**Collected data**

>>>

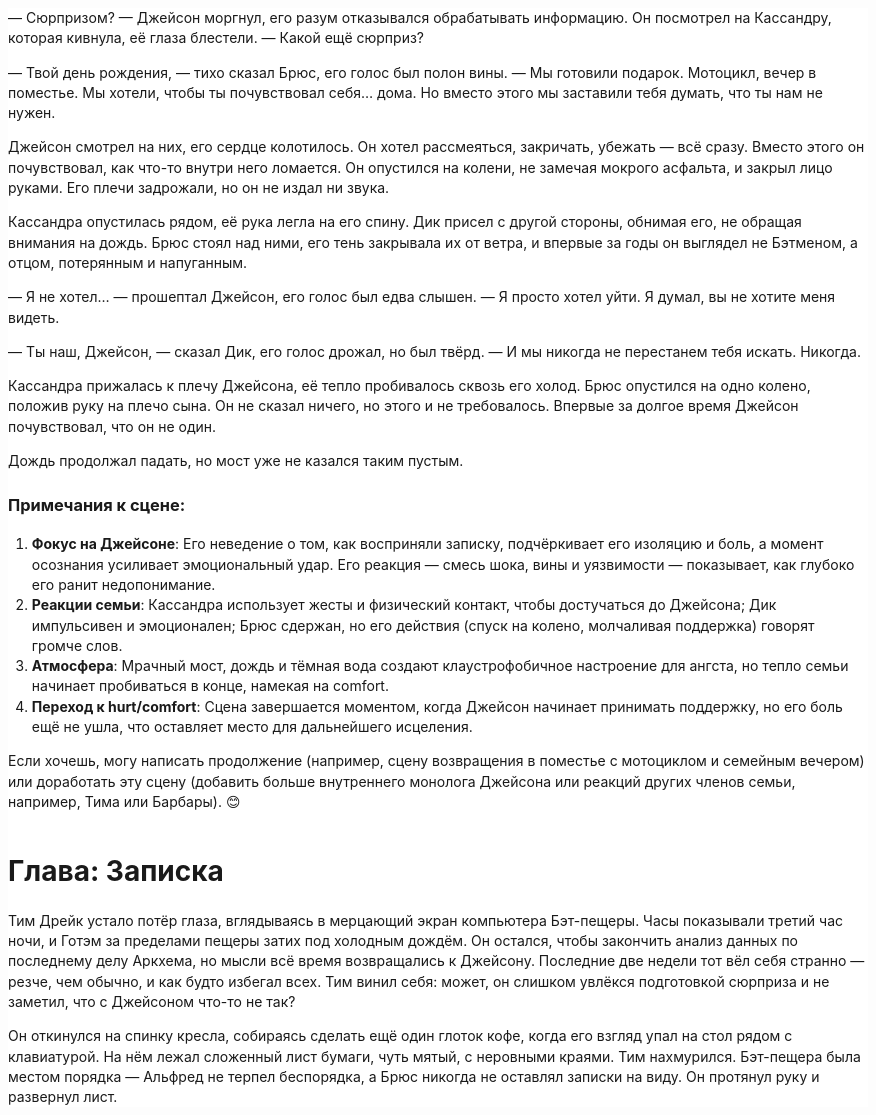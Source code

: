— Сюрпризом? — Джейсон моргнул, его разум отказывался обрабатывать информацию. Он посмотрел на Кассандру, которая кивнула, её глаза блестели. — Какой ещё сюрприз?

— Твой день рождения, — тихо сказал Брюс, его голос был полон вины. — Мы готовили подарок. Мотоцикл, вечер в поместье. Мы хотели, чтобы ты почувствовал себя… дома. Но вместо этого мы заставили тебя думать, что ты нам не нужен.

Джейсон смотрел на них, его сердце колотилось. Он хотел рассмеяться, закричать, убежать — всё сразу. Вместо этого он почувствовал, как что-то внутри него ломается. Он опустился на колени, не замечая мокрого асфальта, и закрыл лицо руками. Его плечи задрожали, но он не издал ни звука.

Кассандра опустилась рядом, её рука легла на его спину. Дик присел с другой стороны, обнимая его, не обращая внимания на дождь. Брюс стоял над ними, его тень закрывала их от ветра, и впервые за годы он выглядел не Бэтменом, а отцом, потерянным и напуганным.

— Я не хотел… — прошептал Джейсон, его голос был едва слышен. — Я просто хотел уйти. Я думал, вы не хотите меня видеть.

— Ты наш, Джейсон, — сказал Дик, его голос дрожал, но был твёрд. — И мы никогда не перестанем тебя искать. Никогда.

Кассандра прижалась к плечу Джейсона, её тепло пробивалось сквозь его холод. Брюс опустился на одно колено, положив руку на плечо сына. Он не сказал ничего, но этого и не требовалось. Впервые за долгое время Джейсон почувствовал, что он не один.

Дождь продолжал падать, но мост уже не казался таким пустым.



### Примечания к сцене:
1. **Фокус на Джейсоне**: Его неведение о том, как восприняли записку, подчёркивает его изоляцию и боль, а момент осознания усиливает эмоциональный удар. Его реакция — смесь шока, вины и уязвимости — показывает, как глубоко его ранит недопонимание.
2. **Реакции семьи**: Кассандра использует жесты и физический контакт, чтобы достучаться до Джейсона; Дик импульсивен и эмоционален; Брюс сдержан, но его действия (спуск на колено, молчаливая поддержка) говорят громче слов.
3. **Атмосфера**: Мрачный мост, дождь и тёмная вода создают клаустрофобичное настроение для ангста, но тепло семьи начинает пробиваться в конце, намекая на comfort.
4. **Переход к hurt/comfort**: Сцена завершается моментом, когда Джейсон начинает принимать поддержку, но его боль ещё не ушла, что оставляет место для дальнейшего исцеления.

Если хочешь, могу написать продолжение (например, сцену возвращения в поместье с мотоциклом и семейным вечером) или доработать эту сцену (добавить больше внутреннего монолога Джейсона или реакций других членов семьи, например, Тима или Барбары). 😊


# Глава: Записка

Тим Дрейк устало потёр глаза, вглядываясь в мерцающий экран компьютера Бэт-пещеры. Часы показывали третий час ночи, и Готэм за пределами пещеры затих под холодным дождём. Он остался, чтобы закончить анализ данных по последнему делу Аркхема, но мысли всё время возвращались к Джейсону. Последние две недели тот вёл себя странно — резче, чем обычно, и как будто избегал всех. Тим винил себя: может, он слишком увлёкся подготовкой сюрприза и не заметил, что с Джейсоном что-то не так?

Он откинулся на спинку кресла, собираясь сделать ещё один глоток кофе, когда его взгляд упал на стол рядом с клавиатурой. На нём лежал сложенный лист бумаги, чуть мятый, с неровными краями. Тим нахмурился. Бэт-пещера была местом порядка — Альфред не терпел беспорядка, а Брюс никогда не оставлял записки на виду. Он протянул руку и развернул лист.
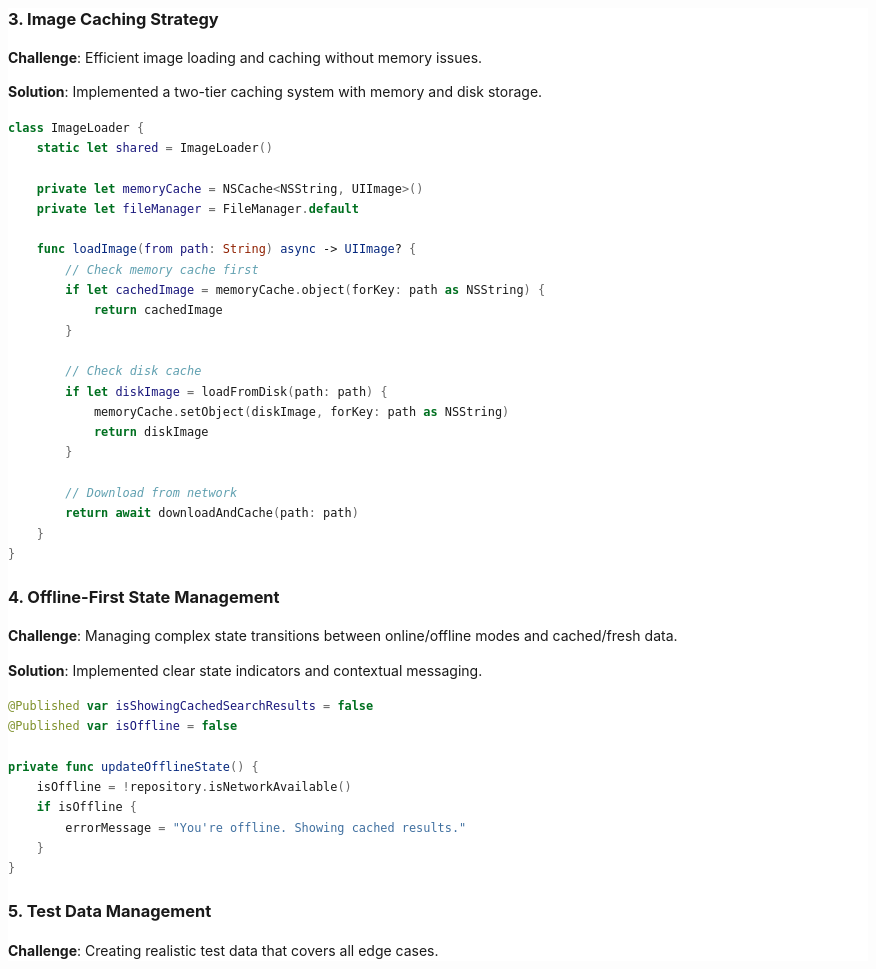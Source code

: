 ### 3. Image Caching Strategy

**Challenge**: Efficient image loading and caching without memory issues.

**Solution**: Implemented a two-tier caching system with memory and disk storage.

```swift
class ImageLoader {
    static let shared = ImageLoader()

    private let memoryCache = NSCache<NSString, UIImage>()
    private let fileManager = FileManager.default

    func loadImage(from path: String) async -> UIImage? {
        // Check memory cache first
        if let cachedImage = memoryCache.object(forKey: path as NSString) {
            return cachedImage
        }

        // Check disk cache
        if let diskImage = loadFromDisk(path: path) {
            memoryCache.setObject(diskImage, forKey: path as NSString)
            return diskImage
        }

        // Download from network
        return await downloadAndCache(path: path)
    }
}
```

### 4. Offline-First State Management

**Challenge**: Managing complex state transitions between online/offline modes and cached/fresh data.

**Solution**: Implemented clear state indicators and contextual messaging.

```swift
@Published var isShowingCachedSearchResults = false
@Published var isOffline = false

private func updateOfflineState() {
    isOffline = !repository.isNetworkAvailable()
    if isOffline {
        errorMessage = "You're offline. Showing cached results."
    }
}
```

### 5. Test Data Management

**Challenge**: Creating realistic test data that covers all edge cases.
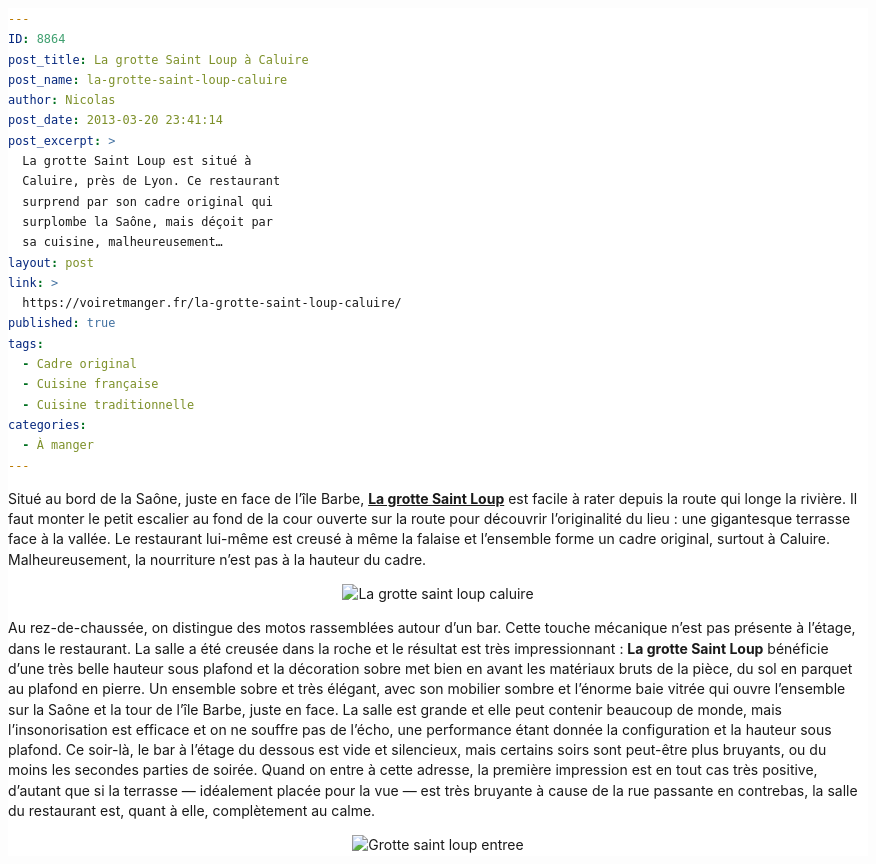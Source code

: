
 ```yaml
---
ID: 8864
post_title: La grotte Saint Loup à Caluire
post_name: la-grotte-saint-loup-caluire
author: Nicolas
post_date: 2013-03-20 23:41:14
post_excerpt: >
  La grotte Saint Loup est situé à
  Caluire, près de Lyon. Ce restaurant
  surprend par son cadre original qui
  surplombe la Saône, mais déçoit par
  sa cuisine, malheureusement…
layout: post
link: >
  https://voiretmanger.fr/la-grotte-saint-loup-caluire/
published: true
tags:
  - Cadre original
  - Cuisine française
  - Cuisine traditionnelle
categories:
  - À manger
---
```

<p>Situé au bord de la Saône, juste en face de l’île Barbe, <a href="http://www.lyonresto.com/restaurant-CALUIRE/restaurant-La-grotte-Saint-Loup-CALUIRE/restaurant-La-grotte-Saint-Loup-CALUIRE-9455.html"><strong>La grotte Saint Loup</strong></a> est facile à rater depuis la route qui longe la rivière. Il faut monter le petit escalier au fond de la cour ouverte sur la route pour découvrir l’originalité du lieu : une gigantesque terrasse face à la vallée. Le restaurant lui-même est creusé à même la falaise et l’ensemble forme un cadre original, surtout à Caluire. Malheureusement, la nourriture n’est pas à la hauteur du cadre. </p>

<div style="text-align:center;"><img class="aligncenter" src="https://voiretmanger.fr/wp-content/uploads/2013/03/la-grotte-saint-loup-caluire.jpg" alt="La grotte saint loup caluire" title="la-grotte-saint-loup-caluire.JPG" width="100%" /></div>

<p>Au rez-de-chaussée, on distingue des motos rassemblées autour d’un bar. Cette touche mécanique n’est pas présente à l’étage, dans le restaurant. La salle a été creusée dans la roche et le résultat est très impressionnant : <strong>La grotte Saint Loup</strong> bénéficie d’une très belle hauteur sous plafond et la décoration sobre met bien en avant les matériaux bruts de la pièce, du sol en parquet au plafond en pierre. Un ensemble sobre et très élégant, avec son mobilier sombre et l’énorme baie vitrée qui ouvre l’ensemble sur la Saône et la tour de l’île Barbe, juste en face. La salle est grande et elle peut contenir beaucoup de monde, mais l’insonorisation est efficace et on ne souffre pas de l’écho, une performance étant donnée la configuration et la hauteur sous plafond. Ce soir-là, le bar à l’étage du dessous est vide et silencieux, mais certains soirs sont peut-être plus bruyants, ou du moins les secondes parties de soirée. Quand on entre à cette adresse, la première impression est en tout cas très positive, d’autant que si la terrasse — idéalement placée pour la vue — est très bruyante à cause de la rue passante en contrebas, la salle du restaurant est, quant à elle, complètement au calme. </p>

<div style="text-align:center;"><img class="aligncenter" src="https://voiretmanger.fr/wp-content/uploads/2013/03/grotte-saint-loup-entree.jpg" alt="Grotte saint loup entree" title="grotte-saint-loup-entree.JPG" width="100%" /></div>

<<<

**Exercise objective**
What belongs in the answer is each line of the data that has the word "diskImage".

**Written solution**
        if let diskImage = loadFromDisk(path: path) {
            memoryCache.setObject(diskImage, forKey: path as NSString)
            return diskImage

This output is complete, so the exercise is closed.